House debates

Thursday, 1 March 2018

Matters of Public Importance

Queensland: Employment

3:16 pm

Photo of Bob KatterBob Katter (Kennedy, Katter's Australian Party) Share this | Hansard source

This gentleman here said, 'I don't know. Why?' That is actually an excellent comment, because in this place you seriously don't know why. Well, I'll tell you. With your free market policies, you decided that you would have no manufacturing in this country, that you would slowly crush agriculture out of existence and that you would buy everything from overseas. Those of us sitting in suits in this place are in apparel that now comes from overseas. We wear boots the leather for which comes from overseas. We have a telephone that comes from overseas. Our biros come from overseas. Our glasses come from overseas. Everything comes from overseas. I say to the honourable gentleman: if you want to buy all your white goods, all your petrol, all your motor cars and everything else from overseas, well, you've got to sell something. Well, thanks to you free marketeers, we don't have anything that we can sell! There's nothing left that this country can sell!

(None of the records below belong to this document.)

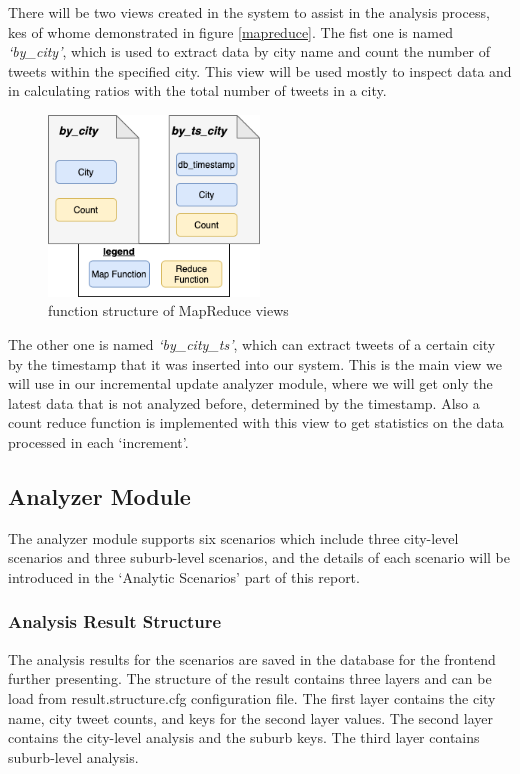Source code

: \documentclass{article}
\begin{document}
There will be two views created in the system to assist in the analysis process, kes of whome demonstrated in figure \ref{mapreduce}. The fist one is named \textit{‘by\_city’}, which is used to extract data by city name and count the number of tweets within the specified city. This view will be used mostly to inspect data and in calculating ratios with the total number of tweets in a city.
\begin{figure}
\centering
\includegraphics[width=0.5\textwidth]{img/mapreduce.png}
\caption{function structure of MapReduce views}
\label{fig:mapreduce}
\end{figure}

The other one is named \textit{‘by\_city\_ts’}, which can extract tweets of a certain city by the timestamp that it was inserted into our system. This is the main view we will use in our incremental update analyzer module, where we will get only the latest data that is not analyzed before, determined by the timestamp. Also a count reduce function is implemented with this view to get statistics on the data processed in each ‘increment’.

\subsection{Analyzer Module}
The analyzer module supports six scenarios which include three city-level scenarios and three suburb-level scenarios, and the details of each scenario will be introduced in the ‘Analytic Scenarios’ part of this report.
\subsubsection{Analysis Result Structure}
The analysis results for the scenarios are saved in the database for the frontend further presenting. The structure of the result contains three layers and can be load from result.structure.cfg configuration file. The first layer contains the city name, city tweet counts, and keys for the second layer values. The second layer contains the city-level analysis and the suburb keys. The third layer contains suburb-level analysis.
\end{document}
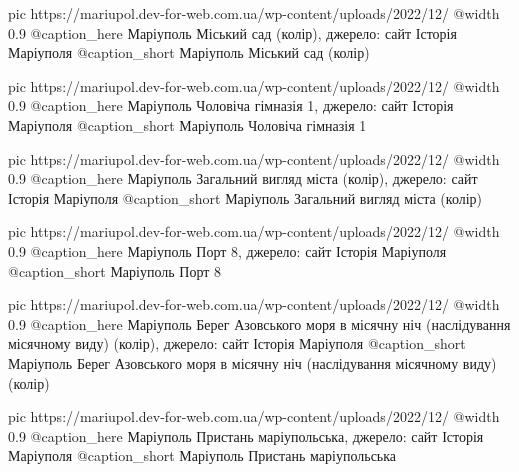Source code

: 	pic https://mariupol.dev-for-web.com.ua/wp-content/uploads/2022/12/%
	@width 0.9
	@caption_here Маріуполь Міський сад (колір), джерело: сайт Історія Маріуполя
	@caption_short Маріуполь Міський сад (колір)

	pic https://mariupol.dev-for-web.com.ua/wp-content/uploads/2022/12/%
	@width 0.9
	@caption_here Маріуполь Чоловіча гімназія 1, джерело: сайт Історія Маріуполя
	@caption_short Маріуполь Чоловіча гімназія 1

	pic https://mariupol.dev-for-web.com.ua/wp-content/uploads/2022/12/%
	@width 0.9
	@caption_here Маріуполь Загальний вигляд міста (колір), джерело: сайт Історія Маріуполя
	@caption_short Маріуполь Загальний вигляд міста (колір)

	pic https://mariupol.dev-for-web.com.ua/wp-content/uploads/2022/12/%
	@width 0.9
	@caption_here Маріуполь Порт 8, джерело: сайт Історія Маріуполя
	@caption_short Маріуполь Порт 8

	pic https://mariupol.dev-for-web.com.ua/wp-content/uploads/2022/12/%
	@width 0.9
	@caption_here Маріуполь Берег Азовського моря в місячну ніч (наслідування місячному виду) (колір), джерело: сайт Історія Маріуполя
	@caption_short Маріуполь Берег Азовського моря в місячну ніч (наслідування місячному виду) (колір)

	pic https://mariupol.dev-for-web.com.ua/wp-content/uploads/2022/12/%
	@width 0.9
	@caption_here Маріуполь Пристань маріупольська, джерело: сайт Історія Маріуполя
	@caption_short Маріуполь Пристань маріупольська

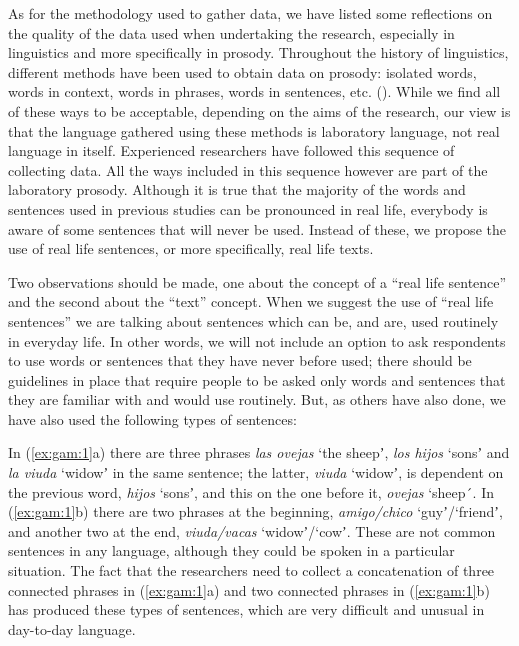 \documentclass[output=paper]{langsci/langscibook}
\begin{document}
As for the methodology used to gather data, we have listed some reflections on the quality of the data used when undertaking the research, especially in linguistics and more specifically in prosody. Throughout the history of linguistics, different methods have been used to obtain data on prosody: isolated words, words in context, words in phrases, words in sentences, etc. (\citealt{Gaminde.2015,Gaminde.2016}). While we find all of these ways to be acceptable, depending on the aims of the research, our view is that the language gathered using these methods is laboratory language, not real language in itself. Experienced researchers have followed this sequence of collecting data. All the ways included in this sequence however are part of the laboratory prosody. Although it is true that the majority of the words and sentences used in previous studies can be pronounced in real life, everybody is aware of some sentences that will never be used. Instead of these, we propose the use of real life sentences, or more specifically, real life texts.

Two observations should be made, one about the concept of a ``real life sentence” and the second about the ``text” concept. When we suggest the use of ``real life sentences” we are talking about sentences which can be, and are, used routinely in everyday life. In other words, we will not include an option to ask respondents to use words or sentences that they have never before used; there should be guidelines in place that require people to be asked only words and sentences that they are familiar with and would use routinely. But, as others have also done, we have also used the following types of sentences:


In (\ref{ex:gam:1}a) there are three phrases \textit{las ovejas} `the sheepʼ, \textit{los hijos} `sonsʼ and \textit{la viuda} `widowʼ in the same sentence; the latter, \textit{viuda} `widowʼ, is dependent on the previous word, \textit{hijos} `sonsʼ, and this on the one before it, \textit{ovejas} `sheep´. In (\ref{ex:gam:1}b) there are two phrases at the beginning, \textit{amigo/chico} `guyʼ/`friendʼ, and another two at the end, \textit{viuda/vacas} `widowʼ/`cowʼ. These are not common sentences in any language, although they could be spoken in a particular situation. The fact that the researchers need to collect a concatenation of three connected phrases in (\ref{ex:gam:1}a) and two connected phrases in (\ref{ex:gam:1}b) has produced these types of sentences, which are very difficult and unusual in day-to-day language.
\end{document}
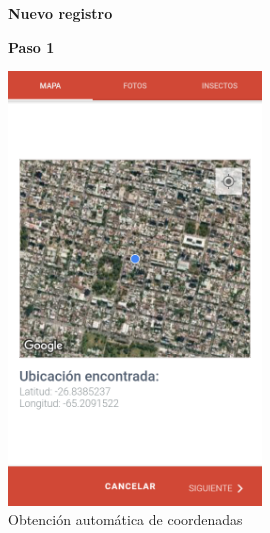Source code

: 				\begin{figure}[H]
					\hspace*{1cm}\raggedright\large\textbf{Nuevo registro}\par\medskip
					\centering
					\textbf{Paso 1}\par\medskip
					\includegraphics[width=0.6\textwidth]{Screenshots/registroPaso1.png}
					\caption{Obtención automática de coordenadas}
				\end{figure}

Don't tell me about mining, because I've been mining since I was a kid. I was raised and teethed on mining. I'm a mining man and I will be until the day that I die, so don't tell me about mining. We are not a mining country. A mine is when you dig it out of the ground and sell a metal. We dig it out of the ground and sell the ground. That it's quarrying. It's not mining; it's quarrying. We're reduced now to two quarries.

Let me be very specific: the income to this nation is supposedly $364 billion a year. If you take out the derivatives and the round robins, which were only put in four years ago—namely, the selling of student visas and the selling of coal seam gas—yes, it brings in $23 billion, but, thanks to idiocy of the people in Queensland and the people in this place, it just boomerangs out again. There's no wage structure in coal seam gas. We sold it for 6c a gigajoule and we're buying it back for $16 a gigajoule. That's a free market! It's a free market run by numbskulls!

I reeled off in question time today how the free marketeers decided to deregulate the wool industry, the biggest income item for this country in its entire history, and in the year it was deregulated it was still the biggest export earner at $6,000 million—$16 billion a year, in today's money, gone; gas—$23 billion gone; the motor vehicle industry—$21 billion gone; petrol, no ethanol—$19 billion gone; the Galilee coal rail line, worth $12 billion a year to the Australian economy—no Galilee rail line. That's $91 billion a year that this government is losing because of free market policies.

Now, I praise the government fulsomely on their aggression with respect to the Galilee. But I've got to say: are you fair dinkum? If you were fair dinkum, you'd set up an authority tomorrow to build the railway line instead of some poor beggar from overseas desperately trying to build it and being the target of everyone in the world who, for one reason or another, wants to close down the coal industry.

I happen to a be a bit of an expert in this field because I was the mines and energy minister in the Queensland government in 1990 when we had the cheapest electricity in the world. How did we do that? We didn't have private enterprise build the power station; we built the power station. It was manned by about 160, 200 workers, exactly the same manning level as the Collinsville power station. Collinsville put out 200 megawatts, and Gladstone, which was the biggest power station in the world, was putting out 1,400 megawatts with the same manning levels because the coal was free—but whenever there's a free market government it's the opposite. We took one per cent of the coal, so consumers in Queensland got their electricity from free coal. That's a government that is doing its job. So, we commend the government for their aggression on the Galilee, but, please, will you get fair dinkum and set up an authority to build the railway line instead of asking some poor beggar from overseas to struggle in a situation where it is very difficult for any of us to see how he's ever going to be able to build the railway line.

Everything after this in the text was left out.